Now you're getting into a topic that I've written and spoken on many times over the past fifteen years.
We software developers will EARN the title of "engineer" precisely when we START using engineering processes.
In general, compared to every other engineering discipline (even those we don't normally think of as engineering like plumbing and carpentry), software developers do not practice three of the most fundamental principles of engineering.
- We don't use repeatable processes. Every project is planned heuristically, with very few lessons learned from the past. As a result the same mistakes are repeated endlessly. Windows *<yucch phooey spits in the direction of Seattle>* applications are plagued with deadlocks (two or more operations each waiting for the other to complete), breakdown of bank integrity (the ability to overwrite instructions and/or to execute data), and a raft of other problems we solved on mainframes 35 years ago. Most American IT shops are either at CMM Level One (Success through heroics) or what we colloquially call Level Zero ("We can't even spell CMM."
- We don't measure. Imagine the city's Civil Engineering Department promising to build a wonderful new a bridge, without being able to accurately estimate the amount of steel, concrete and other materials, without calculating the width needed to handle the expected volume of traffic or the thickness of the piers needed to support it. Nonetheless they tell the mayor they think they can do the job in three years with one hundred people and it will cost $80 million. And they're eight years late, over budget by $200 million, and the first time two semi-trailers drive onto it at the same time in a 30mph wind it starts to shake and collapses into the river. That is exactly what the city's IT Department says and does every time they go to the mayor promising to build a wonderful new information system. Function points were developed more than 25 years ago as units of measurement for software, but almost no one in America uses them.
- We don't practice quality assurance. We test software to death as if it were a stream of identical products flowing off of an assembly line and we can just throw away the defective units. That is quality control, not quality assurance. We build only one unit and if it doesn't work we have to run the assembly line backwards until we find the defect in the construction process, fix it, and re-do half of our work.
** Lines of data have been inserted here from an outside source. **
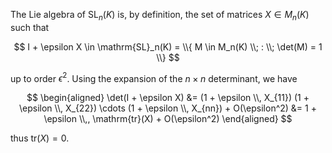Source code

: The Lie algebra of $\mathrm{SL}_n(K)$ is, by definition, the set of matrices $X \in M_n(K)$ such that

$$
I + \epsilon X \in \mathrm{SL}_n(K) = \\{ M \in M_n(K) \\; : \\; \det(M) = 1 \\}
$$

up to order $\epsilon^2$. Using the expansion of the $n \times n$ determinant, we have

$$
\begin{aligned}
\det(I + \epsilon X) &= (1 + \epsilon \\, X_{11}) (1 + \epsilon \\, X_{22}) \cdots (1 + \epsilon \\, X_{nn}) + O(\epsilon^2)
 &= 1 + \epsilon \\,, \mathrm{tr}(X) + O(\epsilon^2)
\end{aligned}
$$

thus $\mathrm{tr}(X) = 0$.
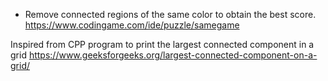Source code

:  * Remove connected regions of the same color to obtain the best score.
 https://www.codingame.com/ide/puzzle/samegame




Inspired from CPP program to print the largest connected component in a grid
https://www.geeksforgeeks.org/largest-connected-component-on-a-grid/
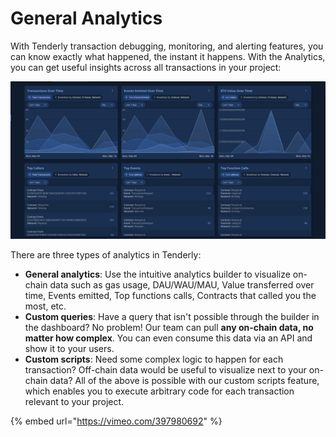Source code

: # General Analytics

With Tenderly transaction debugging, monitoring, and alerting features, you can know exactly what happened, the instant it happens. With the Analytics, you can get useful insights across all transactions in your project:

![](../.gitbook/assets/image%20%2833%29.png)



There are three types of analytics in Tenderly:

* **General analytics**: Use the intuitive analytics builder to visualize on-chain data such as gas usage, DAU/WAU/MAU, Value transferred over time, Events emitted, Top functions calls, Contracts that called you the most, etc. 
* **Custom queries**: Have a query that isn't possible through the builder in the dashboard? No problem! Our team can pull **any on-chain data, no matter how complex**. You can even consume this data via an API and show it to your users. 
* **Custom scripts**: Need some complex logic to happen for each transaction? Off-chain data would be useful to visualize next to your on-chain data? All of the above is possible with our custom scripts feature, which enables you to execute arbitrary code for each transaction relevant to your project.

{% embed url="https://vimeo.com/397980692" %}

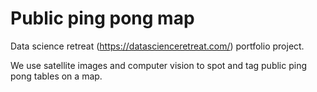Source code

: # Public ping pong map

Data science retreat (https://datascienceretreat.com/) portfolio project.

We use satellite images and computer vision to spot and tag public ping pong 
tables on a map.
  
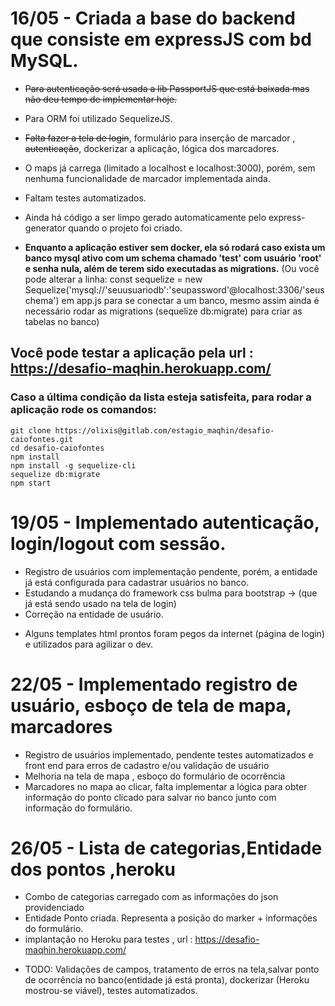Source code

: # 16/05 - Criada a base do backend que consiste em expressJS com bd MySQL.
- ~~Para autenticação será usada a lib PassportJS que está baixada mas não deu tempo de implementar hoje.~~
- Para ORM foi utilizado SequelizeJS.
- ~~Falta fazer a tela de login~~, formulário para inserção de marcador , ~~autenticação~~, dockerizar a aplicação, lógica dos marcadores.
- O maps já carrega (limitado a localhost e localhost:3000), porém, sem nenhuma funcionalidade de marcador implementada ainda.
- Faltam testes automatizados.
- Ainda há código a ser limpo gerado automaticamente pelo express-generator quando o projeto foi criado.

- **Enquanto a aplicação estiver sem docker, ela só rodará caso exista um banco mysql ativo com um schema chamado 'test' com usuário 'root' e senha nula, além de terem sido executadas as migrations.** (Ou você pode alterar a linha: const sequelize = new Sequelize('mysql://'seuusuariodb':'seupassword'@localhost:3306/'seuschema') em app.js para se conectar a um banco, mesmo assim ainda é necessário rodar as migrations (sequelize db:migrate) para criar as tabelas no banco)

## Você pode testar a aplicação pela url : https://desafio-maqhin.herokuapp.com/


### Caso a última condição da lista esteja satisfeita, para rodar a aplicação rode os comandos:
    git clone https://olixis@gitlab.com/estagio_maqhin/desafio-caiofontes.git
    cd desafio-caiofontes
    npm install
    npm install -g sequelize-cli
    sequelize db:migrate
    npm start

# 19/05 - Implementado autenticação, login/logout com sessão.

- Registro de usuários com implementação pendente, porém, a entidade já está configurada para cadastrar usuários no banco.
- Estudando a mudança do framework css bulma para bootstrap -> (que já está sendo usado na tela de login)
- Correção na entidade de usuário.

*  Alguns templates html prontos foram pegos da internet (página de login) e utilizados para agilizar o dev.

# 22/05 - Implementado registro de usuário, esboço de tela de mapa, marcadores

- Registro de usuários implementado, pendente testes automatizados e front end para erros de cadastro e/ou validação de usuário
- Melhoria na tela de mapa , esboço do formulário de ocorrência
- Marcadores no mapa ao clicar, falta implementar a lógica para obter informação do ponto clicado para salvar no banco junto com informação do formulário.


# 26/05 - Lista de categorias,Entidade dos pontos ,heroku

- Combo de categorias carregado com as informações do json providenciado
- Entidade Ponto criada. Representa a posição do marker + informações do formulário.
- implantação no Heroku para testes , url : https://desafio-maqhin.herokuapp.com/

* TODO: Validações de campos, tratamento de erros na tela,salvar ponto de ocorrência no banco(entidade já está pronta), dockerizar (Heroku mostrou-se viável), testes automatizados.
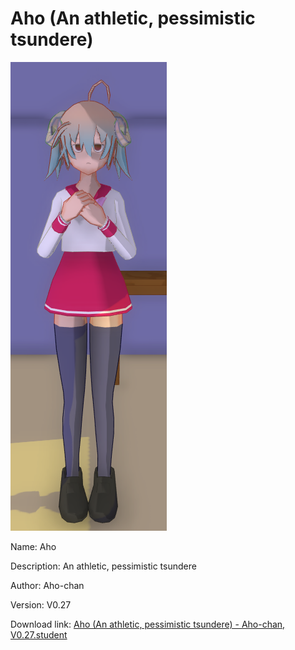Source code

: # Aho (An athletic, pessimistic tsundere)

<img src = "Files/Aho%20(An%20athletic%2C%20pessimistic%20tsundere).png">

Name: Aho

Description: An athletic, pessimistic tsundere

Author: Aho-chan

Version: V0.27

Download link: <a href="Files/Aho%20(An%20athletic%2C%20pessimistic%20tsundere)%20-%20Aho-chan%2C%20V0.27.student">Aho (An athletic, pessimistic tsundere) - Aho-chan, V0.27.student</a>
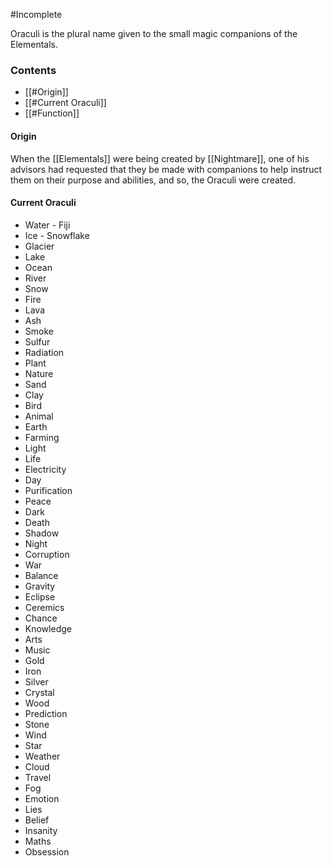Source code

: #Incomplete 

Oraculi is the plural name given to the small magic companions of the Elementals.

### Contents
- [[#Origin]]
- [[#Current Oraculi]]
- [[#Function]]

#### Origin
When the [[Elementals]] were being created by [[Nightmare]], one of his advisors had requested that they be made with companions to help instruct them on their purpose and abilities, and so, the Oraculi were created. 

#### Current Oraculi
- Water - Fiji
- Ice - Snowflake
- Glacier
- Lake
- Ocean
- River
- Snow
- Fire
- Lava
- Ash
- Smoke
- Sulfur
- Radiation
- Plant
- Nature
- Sand
- Clay
- Bird
- Animal
- Earth
- Farming
- Light
- Life
- Electricity
- Day
- Purification
- Peace
- Dark
- Death
- Shadow
- Night
- Corruption
- War
- Balance
- Gravity
- Eclipse
- Ceremics
- Chance
- Knowledge
- Arts
- Music
- Gold
- Iron
- Silver
- Crystal
- Wood
- Prediction
- Stone
- Wind
- Star
- Weather
- Cloud
- Travel
- Fog
- Emotion
- Lies
- Belief
- Insanity
- Maths
- Obsession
We fix only the few defects we can find that way, leaving most of them to surprise the end users in production. We don't design quality into our software because we're too anxious to start "the real work" to "waste time planning."
Software development is not engineering. It is more akin to a guild craft in the Middle Ages.
Well, I made an oven sort of like that for Missus Brown two years ago, so I guess I can make one sort of like that for you. I'll let you know when I'm finished. I'll charge you four pounds five shillings sixpence and I hope it's enough to make a profit after I buy the materials.
Actually in many cases building software is more like a black art.
I don't know exactly why this material works this way and sometimes it collapses, but I can usually build something with it if I mutter the right incantations.
Yes, I'm exaggerating, but anyone here who is in the field of software development knows that I'm only exaggerating a little.
Avionics software development is engineering. "Zero defects" is not just a slogan on a placard over their desks, it is a non-negotiable user requirement. The end users are willing to pay for this, and if a functional requirement is impractical because of time to delivery or lags in the state of the art, they cut it from the requirements. And they actually build software with no Category One defects. Military software development is engineering (especially in Israel, which builds the world's highest-quality military software.) It has to be delivered before the war is over and it has to perform reasonably correctly or it will shoot the wrong people. Again, the users are willing to pay for this, and impractical requirements are deleted. And again, the stuff works within the quality parameters of the domain. (War is full of risks so military software can occasionally malfunction in the interests of speed and economy. Civilian avionics software cannot.) Most embedded software, such as in musical instruments and under the hood of your car, is also very nearly zero-defect because no one would buy it otherwise. These applications prove that "software engineering" is possible.
But most of the stuff we deliver to our customers is crap and we know it. The mean time between failures is so bad we don't publish it, and the repair cycle is so slow that customers develop their own work-arounds. If the world's "plumbing infrastructure" worked as poorly as the world's "information infrastructure," after you flushed your toilet you'd run from the room holding a plunger.
No dude, we have no right to call ourselves "engineers." The guys who built the Roman Aqueducts, which are still in use... now those guys were engineers. Sure software is more complicated than aqueducts, so why aren't we using project management principles appropriate to that complexity and training our project managers to use them? It's a lot cheaper to build software right the first time than to spend the rest of your life fixing it. Software developers may be bright and dedicated, but they are not disciplined. Their managers are all former software developers who got promoted as a reward for being good technicians but have no "people skills" and know nothing about project organization.